The only method that has proven to be atleast marginally effective is segregation, best example is Connecticut DOC. They HATE being segregated, not by affiliation, but simplydue to the fact of membership in ANY gang.

 
Male user Odaak 5 posts

I work in a county jail. We have a whole 10 juveniles. 90% of them are being held on gang related charges; robbery, murder, attempted murder, auto/home burglary, home invasion. We try to identify the gang members when they get booked, but usually we find out when they start tagging the walls and drawing gang graffiti on their papers. Then we sic our gang detective on ’em and try and get their charges gang enhanced.

 
Male user cblakey 1 post

Hello all, I work in a maxium male juvenile correctional facility in Indiana. The facility houses 360 juvenile offenders with ages ranging from 12 to 20 years old. We have addressed our gang problem in two ways. First we basically just id all gang members upon admission. This accounts for over 90% of our population. Second, we developed a unit for all confirmed gang leaders in the facility. We house these offenders together and program them together. It has been successful in curtailing our issues that are typically associated with gangs inside institutions.

 
Male user jmartin 10 posts

It sounds to me like the institution is reinforcing the gang culture by seperating them. I have utilized the MDT process in the past to integrate youth into dormitory settings where the population was mixed. Often times, that involves changing the entire culture of the facility where violence and gang behavior are not tolerated. This includes tribunals for new youth on the unit, peer mentors, a positive peer culture, etc. Very tough work to change a facility’s culture and easily eroded by ne or two staff who do not buy in….good luck.

 
Lion Comfortably ... 154 posts

“Behavior Modification” = OC & PR-24

Worked in the old days…..

 
Female user debmac 3 posts

A part of the problem is that you have your true gang members and then you have your wanna be’s. Putting them together only reinforces the gang behavior but yet keeping them apart quite often means that the wanna be’s are going to try and impress others with how tough they are….this is where behavior modification could come into play if there was an effective program that addresses the issues.

 
Male user 10-8 socal 5 posts

I appreciate your input and it is probably right on.

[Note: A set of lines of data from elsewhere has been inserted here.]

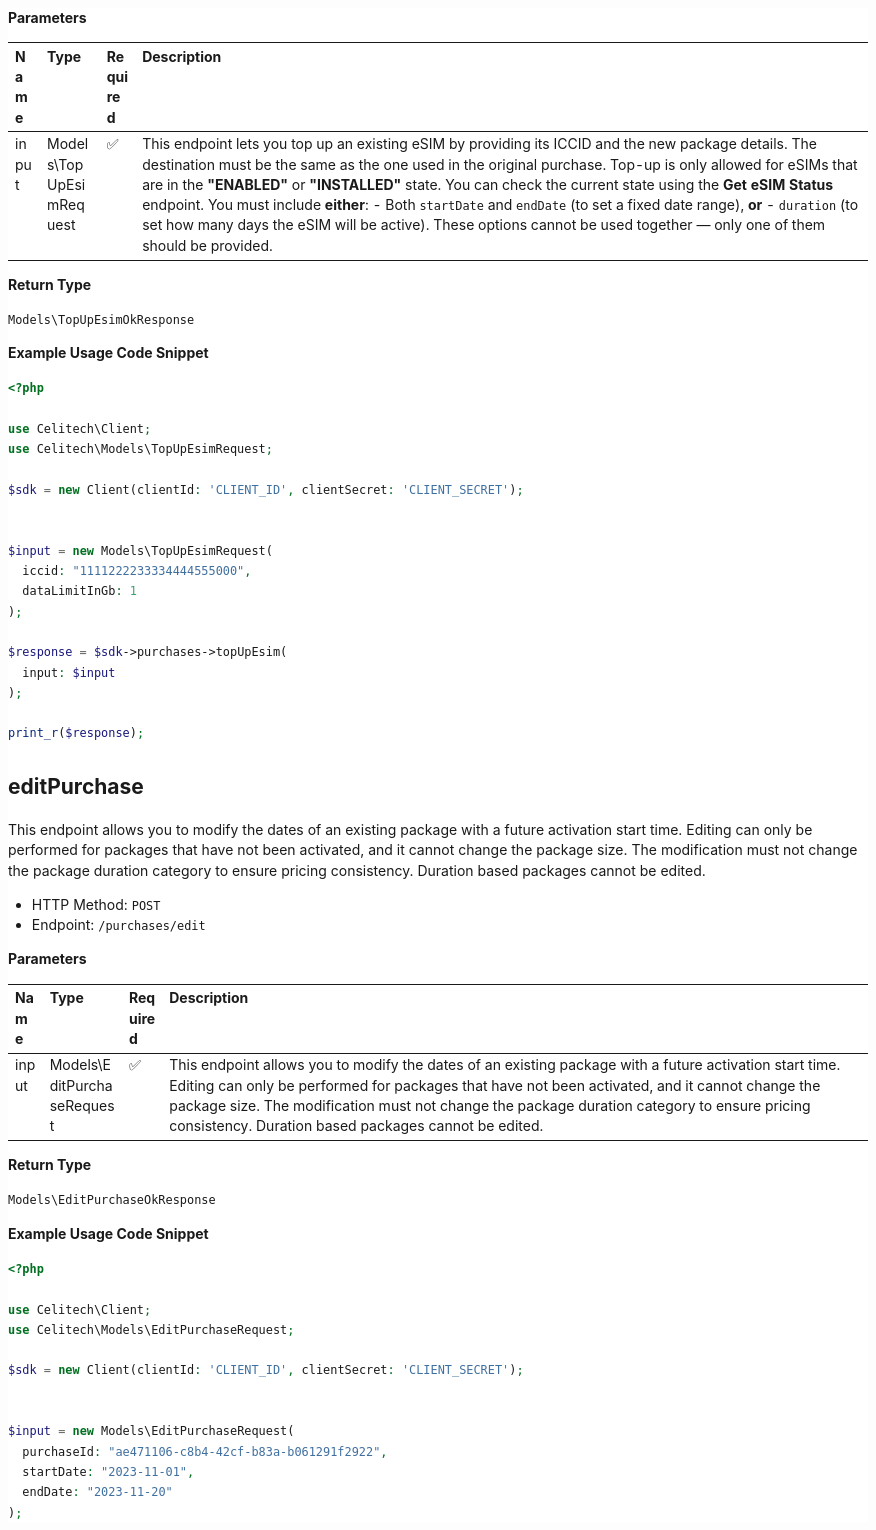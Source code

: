 **Parameters**

| Name    | Type| Required | Description |
| :-------- | :----------| :----------| :----------|
| input | Models\TopUpEsimRequest | ✅ | This endpoint lets you top up an existing eSIM by providing its ICCID and the new package details.   The destination must be the same as the one used in the original purchase. Top-up is only allowed for eSIMs that are in the **"ENABLED"** or **"INSTALLED"** state.   You can check the current state using the **Get eSIM Status** endpoint. You must include **either**:   - Both `startDate` and `endDate` (to set a fixed date range),     **or**   - `duration` (to set how many days the eSIM will be active). These options cannot be used together — only one of them should be provided.  |

**Return Type**

`Models\TopUpEsimOkResponse`

**Example Usage Code Snippet**
```php
<?php

use Celitech\Client;
use Celitech\Models\TopUpEsimRequest;

$sdk = new Client(clientId: 'CLIENT_ID', clientSecret: 'CLIENT_SECRET');


$input = new Models\TopUpEsimRequest(
  iccid: "1111222233334444555000",
  dataLimitInGb: 1
);

$response = $sdk->purchases->topUpEsim(
  input: $input
);

print_r($response);
```

## editPurchase

This endpoint allows you to modify the dates of an existing package with a future activation start time. Editing can only be performed for packages that have not been activated, and it cannot change the package size. The modification must not change the package duration category to ensure pricing consistency. Duration based packages cannot be edited.


- HTTP Method: `POST`
- Endpoint: `/purchases/edit`

**Parameters**

| Name    | Type| Required | Description |
| :-------- | :----------| :----------| :----------|
| input | Models\EditPurchaseRequest | ✅ | This endpoint allows you to modify the dates of an existing package with a future activation start time. Editing can only be performed for packages that have not been activated, and it cannot change the package size. The modification must not change the package duration category to ensure pricing consistency. Duration based packages cannot be edited. |

**Return Type**

`Models\EditPurchaseOkResponse`

**Example Usage Code Snippet**
```php
<?php

use Celitech\Client;
use Celitech\Models\EditPurchaseRequest;

$sdk = new Client(clientId: 'CLIENT_ID', clientSecret: 'CLIENT_SECRET');


$input = new Models\EditPurchaseRequest(
  purchaseId: "ae471106-c8b4-42cf-b83a-b061291f2922",
  startDate: "2023-11-01",
  endDate: "2023-11-20"
);
```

It just gets very frustrating when our mission is to try and reintegrate these guys back into the community and all we are really doing is warehousing gang members and sending the same gang members back into the community to terrorize.

 
Lion Comfortably ... 154 posts

Your thinking is probably right, but the facilities think of the high cost of lawsuits when good little johnny gets beat up when we housed him with a rival gang member when we should have known they wouldn’t get along. And judges go along with it. Instead of forcing them to live together and deal with their differences (usually just the stupid zip code they live in), we put them together reinforce the gang mentality, and let them reorganize, and recruit more members while locked up so when they hit the streets, they can pick up where they left off without missing a beat.

 
Male user 10-8 socal 5 posts

I work at a juvenile facility housing over a hundred 16-18 year olds in a dorm-type setting. There are 6 “dorms” and when a kid comes in they check gang affiliation and rivals. Then the minor is placed on one side of the facility or the other based on this info. Over half of our population are in a gang and many are on “gang-terms” regarding their probation. My issue is this, it appears that separating minors based on their gang affiliation serves only to re-inforce the gang member mentality and gives the minor a sense of empowerment for engaging in this behavior. I am curious as to how other facilities deal with this issue and are there any evidence-based intake procedures that work better than this?